Better than a long speech, the bar chart below, shows the HP personel count increase during the fifties. Spurred by World War 2-funded research, electronic technology, such as the transistor and television, evolved rapidly, both in sophistication and in demand.
HP went through a growing process in the 50s. The product line rapidly expanded with the introduction of the high-speed frequency counter and the low-frequency function generator early in the decade, followed by other landmark HP inventions, such as the sampling scope, introduced in 1958.
A typical example of the considerable growth Bill and Dave had to manage was illustrated by year 1951.
Production in 1951 increased three times over that in 1950. Net sales were $5.5 million; the year began with 215 employees and ended with 519 !

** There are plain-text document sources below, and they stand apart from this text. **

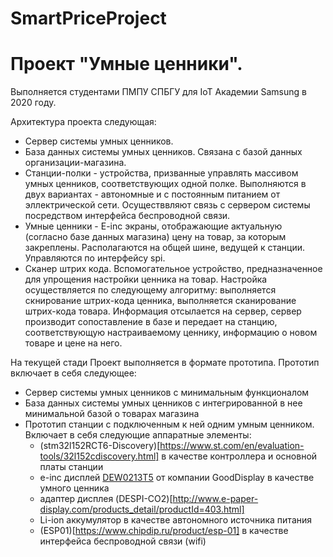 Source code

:# SmartPriceProject
# Проект "Умные ценники". 

Выполняется студентами ПМПУ СПБГУ для IoT Академии Samsung в 2020 году. 

Архитектура проекта следующая:
* Сервер системы умных ценников. 
* База данных системы умных ценников. Связана с базой данных организации-магазина. 
* Станции-полки - устройства, призванные управлять массивом умных ценников, соответствующих одной полке. Выполняются в двух вариантах - автономные и с постоянным питанием от эллектрической сети. Осуществвляют связь с сервером системы посредством интерфейса беспроводной связи. 
* Умные ценники - E-inc экраны, отображающие актуальную (согласно базе данных магазина) цену на товар, за которым закреплены. Располагаются на общей шине, ведущей к станции. Управляются по интерфейсу spi. 
* Сканер штрих кода. Вспомогательное устройство, предназначенное для упрощения настройки ценника на товар. Настройка осуществляется по следующему алгоритму: выполняется скнирование штрих-кода ценника, выполняется сканирование штрих-кода товара. Информация отсылается на сервер, сервер производит сопоставление в базе и передает на станцию, соответствующую настраиваемому ценнику, информацию о новом товаре и цене на него. 


На текущей стади Проект выполняется в формате прототипа. Прототип включает в себя следующее:
* Сервер системы умных ценников с минимальным функционалом
* База данных системы умных ценников с интегрированной в нее минимальной базой о товарах магазина
* Прототип станции с подключенным к ней одним умным ценником. Включает в себя следующие аппаратные элементы:
    * (stm32l152RCT6-Discovery)[https://www.st.com/en/evaluation-tools/32l152cdiscovery.html] в качестве контроллера и основной платы станции
    * e-inc дисплей [DEW0213T5](http://www.e-paper-display.com/products_detail/productId=309.html) от компании GoodDisplay в качестве умного ценника
    * адаптер дисплея (DESPI-CO2)[http://www.e-paper-display.com/products_detail/productId=403.html]
    * Li-ion аккумулятор в качестве автономного источника питания
    * (ESP01)[https://www.chipdip.ru/product/esp-01] в качестве интерфейса беспроводной связи (wifi)

    
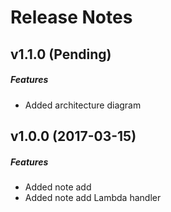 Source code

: # Release Notes

## v1.1.0 (Pending)
##### Features
- Added architecture diagram

## v1.0.0 (2017-03-15)
##### Features
- Added note add
- Added note add Lambda handler
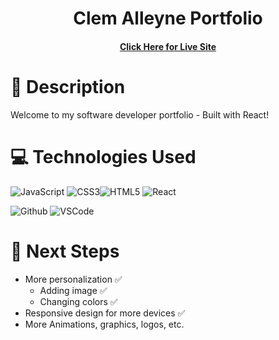 <div align="center" id="header">

# Clem Alleyne Portfolio

#### [Click Here for Live Site](https://clem-alleyne-portfolio.netlify.app)

</div> 
 
# 📝 Description

Welcome to my software developer portfolio - Built with React!

# 💻 Technologies Used

![JavaScript](https://img.shields.io/badge/JavaScript-F7DF1E?style=for-the-badge&logo=javascript&logoColor=black) ![CSS3](https://img.shields.io/badge/CSS3-1572B6?style=for-the-badge&logo=css3&logoColor=white)![HTML5](https://img.shields.io/badge/HTML5-E34F26?style=for-the-badge&logo=html5&logoColor=white) ![React](https://img.shields.io/badge/React-20232A?style=for-the-badge&logo=react&logoColor=61DAFB)
<br>

![Github](https://img.shields.io/badge/GitHub-100000?style=for-the-badge&logo=github&logoColor=white)
![VSCode](https://img.shields.io/badge/Visual_Studio_Code-0078D4?style=for-the-badge&logo=visual%20studio%20code&logoColor=white)

# 👞 Next Steps

- More personalization ✅
  - Adding image ✅
  - Changing colors ✅
- Responsive design for more devices ✅
- More Animations, graphics, logos, etc.
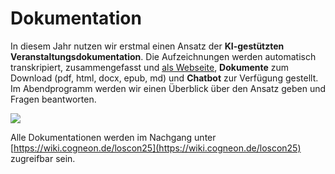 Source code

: # Dokumentation

In diesem Jahr nutzen wir erstmal einen Ansatz der **KI-gestützten Veranstaltungsdokumentation**. Die Aufzeichnungen werden automatisch transkripiert, zusammengefasst und [als Webseite](https://cogneon.github.io/loscon25doku/de/), **Dokumente** zum Download (pdf, html, docx, epub, md) und **Chatbot** zur Verfügung gestellt. Im Abendprogramm werden wir einen Überblick über den Ansatz geben und Fragen beantworten.

![](https://cogneon.github.io/sapf25doku/de/images/ai-documentation-chain.png)

Alle Dokumentationen werden im Nachgang unter [https://wiki.cogneon.de/loscon25](https://wiki.cogneon.de/loscon25) zugreifbar sein. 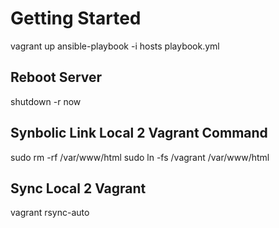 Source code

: # Getting Started
vagrant up
ansible-playbook -i hosts playbook.yml

## Reboot Server
shutdown -r now

## Synbolic Link Local 2 Vagrant Command
sudo rm -rf /var/www/html
sudo ln -fs /vagrant /var/www/html

## Sync Local 2 Vagrant
vagrant rsync-auto
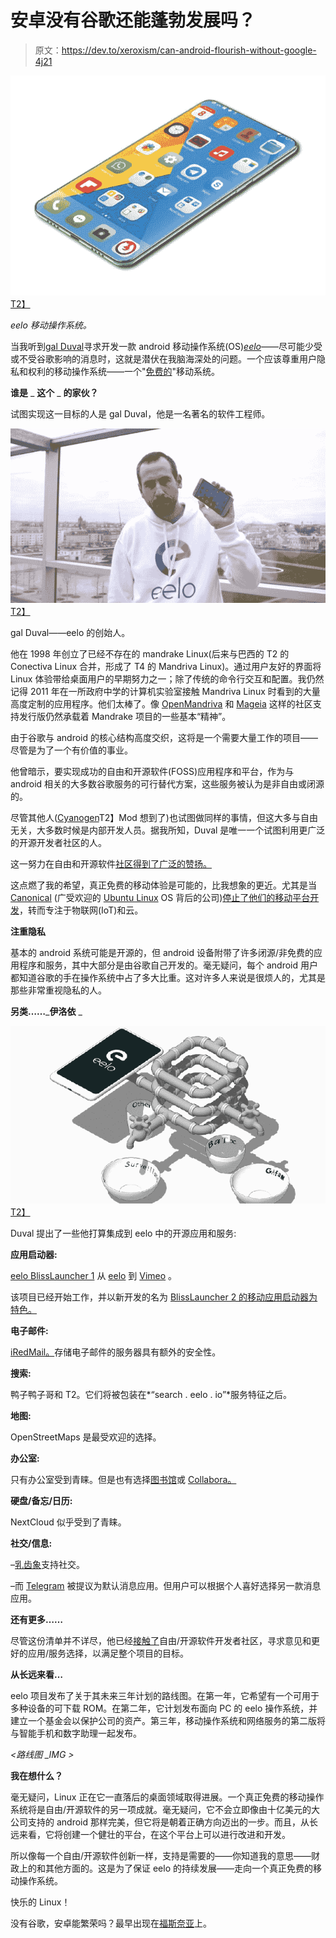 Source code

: # 安卓没有谷歌还能蓬勃发展吗？

> 原文：<https://dev.to/xeroxism/can-android-flourish-without-google-4j21>

[![eelo Mobile Operating System phone.](img/15c5036fc4d64827c11f3daa6a368034.png)T2】](https://i2.wp.com/fossnaija.com/wp-content/uploads/2018/01/eelo_smartphone.jpg?ssl=1)

*eelo 移动操作系统。*

当我听到[gal Duval](http://www.zdnet.com/article/eelo-a-google-less-androiad-alternative-emerges/)寻求开发一款 android 移动操作系统(OS)*[eelo](https://eelo.io/)*——尽可能少受或不受谷歌影响的消息时，这就是潜伏在我脑海深处的问题。一个应该尊重用户隐私和权利的移动操作系统——一个"[免费的](https://fossnaija.com/free-vs-non-free-softwares-blurred-edges/)"移动系统。

**谁是** _ **这个** _ **的家伙？**

试图实现这一目标的人是 gal Duval，他是一名著名的软件工程师。

[![Gaël Duval - eelo's Founder.](img/e0c8b0d158ede72509b1f12c26bffdf9.png)T2】](https://i0.wp.com/fossnaija.com/wp-content/uploads/2018/01/gael.jpg?ssl=1)

gal Duval——eelo 的创始人。

他在 1998 年创立了已经不存在的 mandrake Linux(后来与巴西的 T2 的 Conectiva Linux 合并，形成了 T4 的 Mandriva Linux)。通过用户友好的界面将 Linux 体验带给桌面用户的早期努力之一；除了传统的命令行交互和配置。我仍然记得 2011 年在一所政府中学的计算机实验室接触 Mandriva Linux 时看到的大量高度定制的应用程序。他们太棒了。像 [OpenMandriva](https://www.openmandriva.org/) 和 [Mageia](https://www.mageia.org/en/) 这样的社区支持发行版仍然承载着 Mandrake 项目的一些基本“精神”。

由于谷歌与 android 的核心结构高度交织，这将是一个需要大量工作的项目——尽管是为了一个有价值的事业。

他曾暗示，要实现成功的自由和开源软件(FOSS)应用程序和平台，作为与 android 相关的大多数谷歌服务的可行替代方案，这些服务被认为是非自由或闭源的。

尽管其他人([Cyanogen](https://en.wikipedia.org/wiki/CyanogenMod)T2】Mod 想到了)也试图做同样的事情，但这大多与自由无关，大多数时候是内部开发人员。据我所知，Duval 是唯一一个试图利用更广泛的开源开发者社区的人。

这一努力在自由和开源软件[社区得到了广泛的赞扬。](http://www.zdnet.com/article/eelo-a-google-less-android-alternative-emerges/)

这点燃了我的希望，真正免费的移动体验是可能的，比我想象的更近。尤其是当 [Canonical](https://www.canonical.com/) (广受欢迎的 [Ubuntu Linux](https://www.ubuntu.com/) OS 背后的公司)[停止了他们的移动平台开发](https://fossnaija.com/ubuntu-kills-unity-mirs-phone/)，转而专注于物联网(IoT)和云。

**注重隐私**

基本的 android 系统可能是开源的，但 android 设备附带了许多闭源/非免费的应用程序和服务，其中大部分是由谷歌自己开发的。毫无疑问，每个 android 用户都知道谷歌的手在操作系统中占了多大比重。这对许多人来说是很烦人的，尤其是那些非常重视隐私的人。

**另类……**_**伊洛依** _

[![](img/2222b60d047a34b422b1ff83cd93cd3f.png)T2】](https://i2.wp.com/fossnaija.com/wp-content/uploads/2018/01/eelo.gif?ssl=1)

Duval 提出了一些他打算集成到 eelo 中的开源应用和服务:

**应用启动器:**

[eelo BlissLauncher 1](https://vimeo.com/244533822) 从 [eelo](https://vimeo.com/user75166470) 到 [Vimeo](https://vimeo.com) 。

该项目已经开始工作，并以新开发的名为 [BlissLauncher 2 的移动应用启动器为特色。](https://eelo.io/)

**电子邮件:**

[iRedMail。](https://www.iredmail.org/)存储电子邮件的服务器具有额外的安全性。

**搜索:**

鸭子鸭子哥和 T2。它们将被包装在*“search . eelo . io”*服务特征之后。

**地图:**

OpenStreetMaps 是最受欢迎的选择。

**办公室:**

只有办公室受到青睐。但是也有选择[图书馆](https://www.libreoffice.org/)或 [Collabora。](https://www.collaboraoffice.com/)

**硬盘/备忘/日历:**

NextCloud 似乎受到了青睐。

**社交/信息:**

–[乳齿象](https://mastodon.social/)支持社交。

–而 [Telegram](https://telegram.org/) 被提议为默认消息应用。但用户可以根据个人喜好选择另一款消息应用。

**还有更多……**

尽管这份清单并不详尽，他已经[接触了](https://hackernoon.com/leaving-apple-and-google-my-eelo-odyssey-part1-the-mobile-os-f378ee247315)自由/开源软件开发者社区，寻求意见和更好的应用/服务选择，以满足整个项目的目标。

**从长远来看…**

eelo 项目发布了关于其未来三年计划的路线图。在第一年，它希望有一个可用于多种设备的可下载 ROM。在第二年，它计划发布面向 PC 的 eelo 操作系统，并建立一个基金会以保护公司的资产。第三年，移动操作系统和网络服务的第二版将与智能手机和数字助理一起发布。

*<路线图 _IMG >*

**我在想什么？**

毫无疑问，Linux 正在它一直落后的桌面领域取得进展。一个真正免费的移动操作系统将是自由/开源软件的另一项成就。毫无疑问，它不会立即像由十亿美元的大公司支持的 android 那样完美，但它将是朝着正确方向迈出的一步。而且，从长远来看，它将创建一个健壮的平台，在这个平台上可以进行改进和开发。

所以像每一个自由/开源软件创新一样，支持是需要的——你知道我的意思——财政上的和其他方面的。这是为了保证 eelo 的持续发展——走向一个真正免费的移动操作系统。

快乐的 Linux！

没有谷歌，安卓能繁荣吗？最早出现在[福斯奈亚](https://fossnaija.com)上。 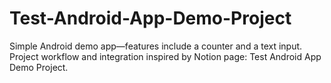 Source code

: # Test-Android-App-Demo-Project
Simple Android demo app—features include a counter and a text input. Project workflow and integration inspired by Notion page: Test Android App Demo Project.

HP Company Data from "The HP Phenomenon"


New Facilities, 1951:

Such growth required obvious development. Work space was a major concern and a new building and its facilities are described in the May 1951 edition of the Hewlett-Packard journal:

Along with improvements in quality, we have been making every effort to better the delivery of HP instruments. To further this effort a new building has been added to the plant and is expected to be ready for occupancy within thirty days. This building brings HP facilities to approximately 60,000 square feet of floor space with some 400 employees. Emphasis in the new building, as in the older buildings, is on light, ventilation, and a high degree of flexibility. The new building is radiant-heated and walls are almost completely glass above the three-foot level. Power, air, water, and telephones are supplied through covered channels in the floor. Color schemes are professionally designed for pleasant working conditions and minimum worker fatigue.
With the new building in operation, we hope to shorten the delivery cycle on HP instruments, although material shortages continue to be a major problem.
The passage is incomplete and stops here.